======== Data extract ========

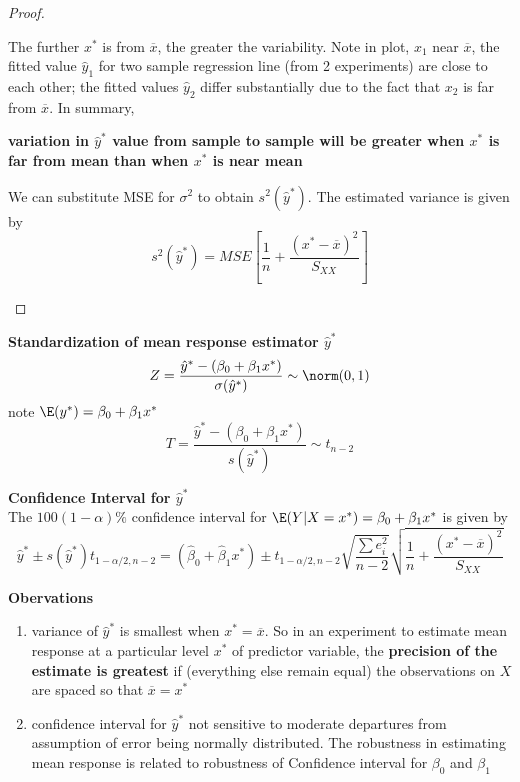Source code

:\documentclass[11pt]{article}
\begin{document}
\begin{defn*}
\begin{proof}
\begin{enumerate}
\[            \]
            The further $x^*$ is from $\overline{x}$, the greater the variability. Note in plot, $x_1$ near $\overline{x}$, the fitted value $\hat{y}_1$ for two sample regression line (from 2 experiments) are close to each other; the fitted values $\hat{y}_2$ differ substantially due to the fact that $x_2$ is far from $\overline{x}$. In summary, 
            \begin{center}
                \textbf{variation in $\hat{y}^*$ value from sample to sample will be greater when $x^*$ is far from mean than when $x^*$ is near mean} 
            \end{center}
            We can substitute MSE for $\sigma^2$ to obtain $s^2(\hat{y}^*)$. The estimated variance is given by
            \[
                 s^2(\hat{y}^*) = MSE \left[ \frac{1}{n} + \frac{(x^* - \overline{x})^2}{S_{XX}} \right]
            \]
        \end{enumerate}
    \end{proof}
\end{defn*}

\begin{defn*}
    \textbf{Standardization of mean response estimator $\hat{y}^*$}\\
    \[
        Z = \frac{\hat{y}^* - (\beta_0 + \beta_1 x^*)}{\sigma(\hat{y}^*)} \sim \norm(0,1)
    \]
    note $\E(y^*) = \beta_0 + \beta_1 x^*$
    \[
        T = \frac{\hat{y}^* - (\beta_0 + \beta_1 x^*)}{s(\hat{y}^*)} \sim t_{n-2}
    \]
\end{defn*}

\begin{defn*}
    \textbf{Confidence Interval for $\hat{y}^*$}\\
    The $100(1-\alpha)\%$ confidence interval for $\E(Y|X=x^*)=\beta_0 + \beta_1 x^*$ is given by
    \[
        \hat{y}^* \pm s(\hat{y}^*) t_{1-\alpha/2, n-2} = (\hat{\beta}_0 + \hat{\beta}_1 x^*) \pm t_{1-\alpha/2, n-2} \sqrt{\frac{\sum e_i^2}{n-2}}\sqrt{ \frac{1}{n} + \frac{(x^* - \overline{x})^2}{S_{XX}} }
    \]
\end{defn*}


\begin{defn*}
    \textbf{Obervations}
    \begin{enumerate}
        \item variance of $\hat{y}^*$ is smallest when $x^* = \overline{x}$. So in an experiment to estimate mean response at a particular level $x^*$ of predictor variable, the \textbf{precision of the estimate is greatest} if (everything else remain equal) the observations on $X$ are spaced so that $\overline{x} = x^*$
        \item confidence interval for $\hat{y}^*$ not sensitive to moderate departures from assumption of error being normally distributed. The robustness in estimating mean response is related to robustness of Confidence interval for $\beta_0$ and $\beta_1$
    \end{enumerate}
\end{defn*}
\end{document}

========

Work order
If any entry holds a picture, drop the picture and copy everything else exactly.

Output for this exercise
Source code

:\documentclass[11pt]{article}
\begin{document}
\begin{defn*}
\begin{proof}
\begin{enumerate}
\[            \]
            The further $x^*$ is from $\overline{x}$, the greater the variability. Note in plot, $x_1$ near $\overline{x}$, the fitted value $\hat{y}_1$ for two sample regression line (from 2 experiments) are close to each other; the fitted values $\hat{y}_2$ differ substantially due to the fact that $x_2$ is far from $\overline{x}$. In summary, 
            \begin{center}
                \textbf{variation in $\hat{y}^*$ value from sample to sample will be greater when $x^*$ is far from mean than when $x^*$ is near mean} 
            \end{center}
            We can substitute MSE for $\sigma^2$ to obtain $s^2(\hat{y}^*)$. The estimated variance is given by
            \[
                 s^2(\hat{y}^*) = MSE \left[ \frac{1}{n} + \frac{(x^* - \overline{x})^2}{S_{XX}} \right]
            \]
        \end{enumerate}
    \end{proof}
\end{defn*}

\begin{defn*}
    \textbf{Standardization of mean response estimator $\hat{y}^*$}\\
    \[
        Z = \frac{\hat{y}^* - (\beta_0 + \beta_1 x^*)}{\sigma(\hat{y}^*)} \sim \norm(0,1)
    \]
    note $\E(y^*) = \beta_0 + \beta_1 x^*$
    \[
        T = \frac{\hat{y}^* - (\beta_0 + \beta_1 x^*)}{s(\hat{y}^*)} \sim t_{n-2}
    \]
\end{defn*}

\begin{defn*}
    \textbf{Confidence Interval for $\hat{y}^*$}\\
    The $100(1-\alpha)\%$ confidence interval for $\E(Y|X=x^*)=\beta_0 + \beta_1 x^*$ is given by
    \[
        \hat{y}^* \pm s(\hat{y}^*) t_{1-\alpha/2, n-2} = (\hat{\beta}_0 + \hat{\beta}_1 x^*) \pm t_{1-\alpha/2, n-2} \sqrt{\frac{\sum e_i^2}{n-2}}\sqrt{ \frac{1}{n} + \frac{(x^* - \overline{x})^2}{S_{XX}} }
    \]
\end{defn*}


\begin{defn*}
    \textbf{Obervations}
    \begin{enumerate}
        \item variance of $\hat{y}^*$ is smallest when $x^* = \overline{x}$. So in an experiment to estimate mean response at a particular level $x^*$ of predictor variable, the \textbf{precision of the estimate is greatest} if (everything else remain equal) the observations on $X$ are spaced so that $\overline{x} = x^*$
        \item confidence interval for $\hat{y}^*$ not sensitive to moderate departures from assumption of error being normally distributed. The robustness in estimating mean response is related to robustness of Confidence interval for $\beta_0$ and $\beta_1$
    \end{enumerate}
\end{defn*}
\end{document}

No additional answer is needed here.